President Barack Obama announced a slate of nominees for administration posts, including three in key Defense Department positions. They include nominees for the Pentagon’s personnel and policy chiefs and its chief weapons buyer.
Undersecretary of defense for personnel and readiness
Obama nominated Erin Conaton to serve as undersecretary of defense for personnel and readiness. Conaton has served as the undersecretary of the Air Force since 2010. She previously served on the House Armed Services Committee for nearly 10 years, rising to the position of staff director.

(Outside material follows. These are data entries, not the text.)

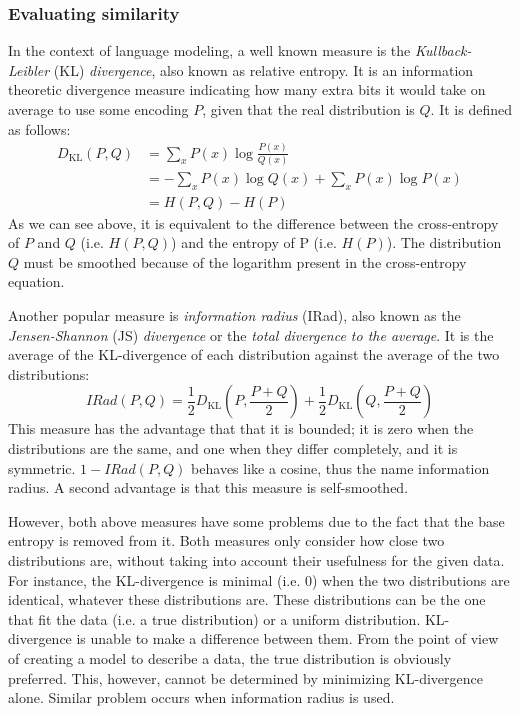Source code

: \documentclass[english]{jnlp_1.4}
\begin{document}
\subsubsection{Evaluating similarity~}

In the context of language modeling, a well known measure is the \emph{Kullback-Leibler
}(KL)\emph{ divergence}, also known as relative entropy. It is an
information theoretic divergence measure indicating how many extra
bits it would take on average to use some encoding $P$, given that
the real distribution is $Q$. It is defined as follows:
\begin{align*}
D_{\mathrm{KL}}(P,Q) & = \sum_{x}P(x)\log\frac{P(x)}{Q(x)}\\
 & = -\sum_{x}P(x)\log Q(x)+\sum_{x}P(x)\log P(x)\\
 & = H(P,Q)-H(P)
\end{align*}
As we can see above, it is equivalent to the difference between the
cross-entropy of $P$ and $Q$ (i.e. $H(P,Q)$) and the entropy of
P (i.e. $H(P)$). The distribution $Q$ must be smoothed because of
the logarithm present in the cross-entropy equation. 

Another popular measure is \emph{information radius} (IRad), also
known as the \emph{Jensen-Shannon} (JS) \emph{divergence} or the \emph{total
divergence to the average}. It is the average of the KL-divergence
of each distribution against the average of the two distributions:
\[
IRad(P,Q) = \frac{1}{2}D_{\mathrm{KL}}\left(P,\frac{P+Q}{2}\right)+\frac{1}{2}D_{\mathrm{KL}}\left(Q,\frac{P+Q}{2}\right)
\]
 This measure has the advantage that that it is bounded; it is zero
when the distributions are the same, and one when they differ completely,
and it is symmetric. $1-IRad(P,Q)$ behaves like a cosine, thus the
name information radius. A second advantage is that this measure is
self-smoothed. 

However, both above measures have some problems due to the fact that
the base entropy is removed from it. Both measures only consider how
close two distributions are, without taking into account their usefulness
for the given data. For instance, the KL-divergence is minimal (i.e.
0) when the two distributions are identical, whatever these distributions
are. These distributions can be the one that fit the data (i.e. a
true distribution) or a uniform distribution. KL-divergence is unable
to make a difference between them. From the point of view of creating
a model to describe a data, the true distribution is obviously preferred.
This, however, cannot be determined by minimizing KL-divergence alone.
Similar problem occurs when information radius is used.
\end{document}
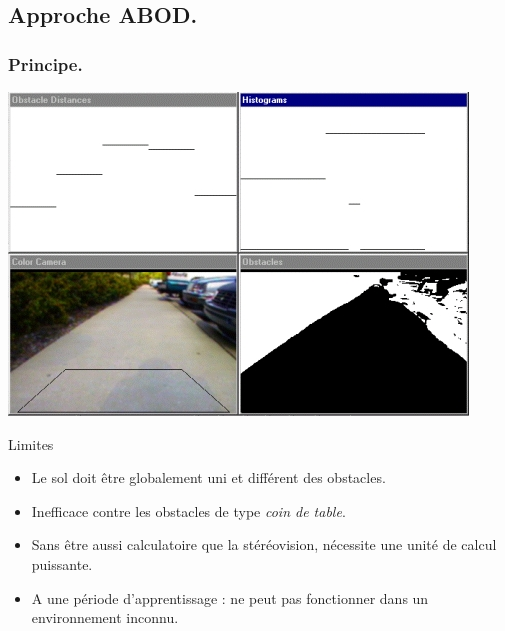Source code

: \subsection[ABOD]{Approche ABOD.}
\begin{frame}
    \frametitle{Principe.}
     {
        \begin{center}
            \includegraphics[width=0.8\linewidth]{rcs/abod.png}
        \end{center}
    }
     {
        \begin{alertblock}{Limites}
            \begin{itemize}
                \pause \item Le sol doit être globalement uni et différent des obstacles.
                \pause \item Inefficace contre les obstacles de type \emph{coin de table}.
                \pause \item Sans être aussi calculatoire que la stéréovision, nécessite une unité de calcul puissante.
                \pause \item A une période d'apprentissage : ne peut pas fonctionner dans un environnement inconnu.
            \end{itemize}
        \end{alertblock}
    }
\end{frame}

Former DoD personnel chief Clifford Stanley stepped down from that post in late October, amid an investigation into complaints that he wasted money and was abusive to staff. Stanley’s deputy, Jo Ann Rooney, has been leading the office on an interim basis since he resigned.
Undersecretary of defense for acquisition, technology and logistics
Obama nominated Frank Kendall to be undersecretary of defense for acquisition, technology and logistics. Kendall has been serving as the office’s acting undersecretary since Ashton Carter vacated the post to become deputy defense secretary.

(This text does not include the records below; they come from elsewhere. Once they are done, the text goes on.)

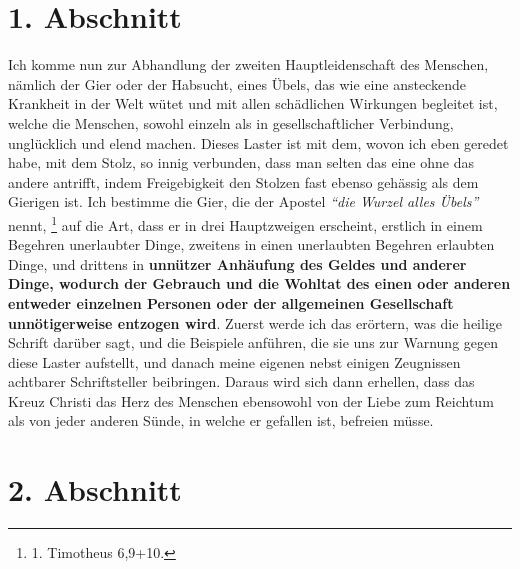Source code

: \newpage

\section{1. Abschnitt} \label{kap13_ab1}

Ich komme nun zur Abhandlung der zweiten Hauptleidenschaft des Menschen, nämlich
der Gier oder der Habsucht, eines Übels, das wie
eine ansteckende Krankheit
in der Welt wütet und mit allen schädlichen Wirkungen begleitet ist, welche
die Menschen, sowohl einzeln als in gesellschaftlicher Verbindung, unglücklich
und elend machen. Dieses Laster ist mit dem, wovon ich eben geredet habe, mit
dem Stolz, so innig verbunden, dass man selten das eine ohne das andere
antrifft, indem Freigebigkeit den Stolzen fast ebenso gehässig als dem
Gierigen ist. Ich bestimme die Gier, die der Apostel
\textit{"`die Wurzel alles
Übels"'} nennt,
\footnote{1. Timotheus 6,9+10.}
auf die Art, dass er in drei
Hauptzweigen erscheint, erstlich in einem Begehren unerlaubter Dinge, zweitens
in einen unerlaubten Begehren erlaubten Dinge, und drittens in
\label{ref:13_01_accumlation} \textbf{unnützer
Anhäufung des Geldes und anderer Dinge, wodurch der Gebrauch und die Wohltat
des einen oder anderen entweder einzelnen Personen oder der allgemeinen
Gesellschaft unnötigerweise entzogen wird}. Zuerst
werde ich das erörtern, was
die heilige Schrift darüber sagt, und die Beispiele anführen, die sie uns zur
Warnung gegen diese Laster aufstellt, und danach meine eigenen nebst einigen
Zeugnissen achtbarer Schriftsteller beibringen. Daraus wird sich dann erhellen, dass
das Kreuz Christi das Herz des Menschen ebensowohl von der Liebe zum Reichtum
als von jeder anderen Sünde, in welche er gefallen ist, befreien müsse.

\section{2. Abschnitt} \label{kap13_ab2}

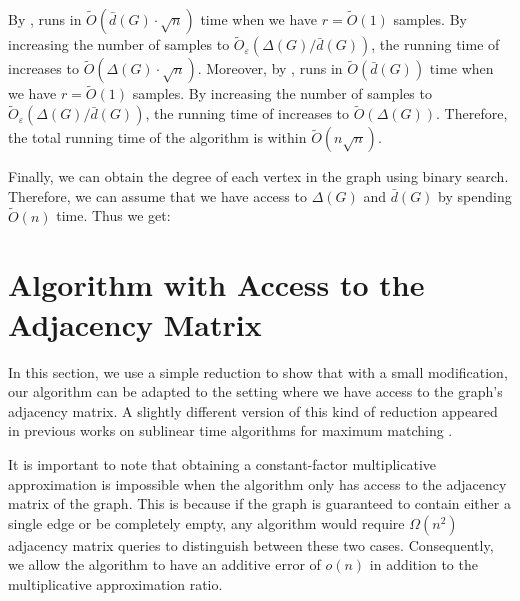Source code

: \documentclass[letterpaper,11pt]{article}
\renewcommand{\epsilon}{\varepsilon}
\newcommand{\wt}[1]{\ensuremath{\widetilde{#1}}}
\begin{document}
By ,  runs in $\wt{O}(\bar{d}(G) \cdot \sqrt{n})$ time when we have $r = \wt{O}(1)$ samples. By increasing the number of samples to $\wt{O}_\epsilon(\Delta(G)/\bar{d}(G))$, the running time of  increases to $\wt{O}(\Delta(G) \cdot \sqrt{n})$. Moreover, by ,  runs in $\wt{O}(\bar{d}(G))$ time when we have $r = \wt{O}(1)$ samples. By increasing the number of samples to $\wt{O}_\epsilon(\Delta(G)/\bar{d}(G))$, the running time of  increases to $\wt{O}(\Delta(G))$. Therefore, the total running time of the algorithm is within $\wt{O}(n \sqrt{n})$.


Finally, we can obtain the degree of each vertex in the graph using binary search. Therefore, we can assume that we have access to $\Delta(G)$ and $\bar{d}(G)$ by spending $\wt{O}(n)$ time.
Thus we get:

\maintheoremAdjlist*





\section{Algorithm with Access to the Adjacency Matrix}\label{sec:matrix}

In this section, we use a simple reduction to show that with a small modification, our algorithm  can be adapted to the setting where we have access to the graph's adjacency matrix. A slightly different version of this kind of reduction appeared in previous works on sublinear time algorithms for maximum matching \cite{Behnezhad21, BehnezhadRRS23}.


It is important to note that obtaining a constant-factor multiplicative approximation is impossible when the algorithm only has access to the adjacency matrix of the graph. This is because if the graph is guaranteed to contain either a single edge or be completely empty, any algorithm would require $\Omega(n^2)$ adjacency matrix queries to distinguish between these two cases. Consequently, we allow the algorithm to have an additive error of $o(n)$ in addition to the multiplicative approximation ratio.
\end{document}
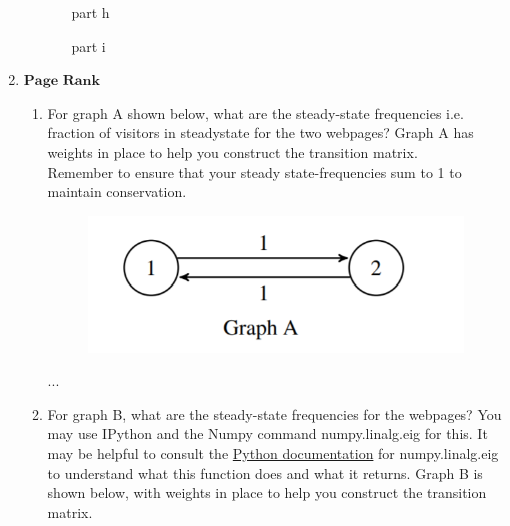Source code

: \documentclass[11pt]{article}
\begin{document}
\begin{enumerate}
\begin{enumerate}
\begin{enumerate}[(a)]
	      		
	      		\newpage
	      	    \begin{Answer}
	      	            part h
	      	    \end{Answer}
	      	    
	      	    \newpage
	      	    \begin{Answer}
	      	            part i
	      	    \end{Answer}
	      	    
	      	\end{enumerate}

	      	
	      	
	      		\end{enumerate}
	      			      		   
	      		
	      			      		   
	      		\newpage
	      		\item $\textbf{Page Rank}$
	      		
	      		\begin{enumerate}
	      			\item For graph A shown below, what are the steady-state frequencies i.e. fraction of visitors in steadystate for the two webpages? Graph A has weights in place to help you construct the transition matrix.\\Remember to ensure that your steady state-frequencies sum to 1 to maintain conservation. 
	      			\begin{figure}[h]
                        \centering
                        \includegraphics[scale=0.9]{q9a}
                    \end{figure}
	      			\begin{Answer}
	      				...
	      			\end{Answer}


                    \newpage
	      			\item For graph B, what are the steady-state frequencies for the webpages? You may use IPython and the Numpy command numpy.linalg.eig for this. It may be helpful to consult the \href{https://numpy.org/doc/stable/reference/generated/numpy.linalg.eig.html}{Python documentation} for numpy.linalg.eig to understand what this function does and what it returns. Graph B is shown below, with weights in place to help you construct the transition matrix.
	      			

\end{enumerate}
\end{enumerate}
\end{document}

Kendall previously served as Carter’s principal deputy, a position Obama appointed him to in March 2010. Before returning to DoD, Kendall was a managing partner at Renaissance Strategic Advisors, a defense consultancy, and the vice president for engineering at Raytheon. He held a number of positions at the Pentagon throughout the 1980s and 1990s.
James Miller, the principal deputy undersecretary of defense for policy, has been nominated to step up to the undersecretary position, now held by Michele Flournoy, DoD’s first female policy chief. Late last year, she announced she planned to step down next month.
Miller, who has served as Flournoy’s deputy since 2009. Prior to his current role, he was the senior vice president and director of studies at the defense think tank, the Center for a New American Security. He also served a stint as deputy assistant defense secretary for requirements, plans and counterproliferation policy in the latter half of the Clinton administration.
Overall, Obama announced 13 nominations Monday evening. The president’s picks must be confirmed by the Senate.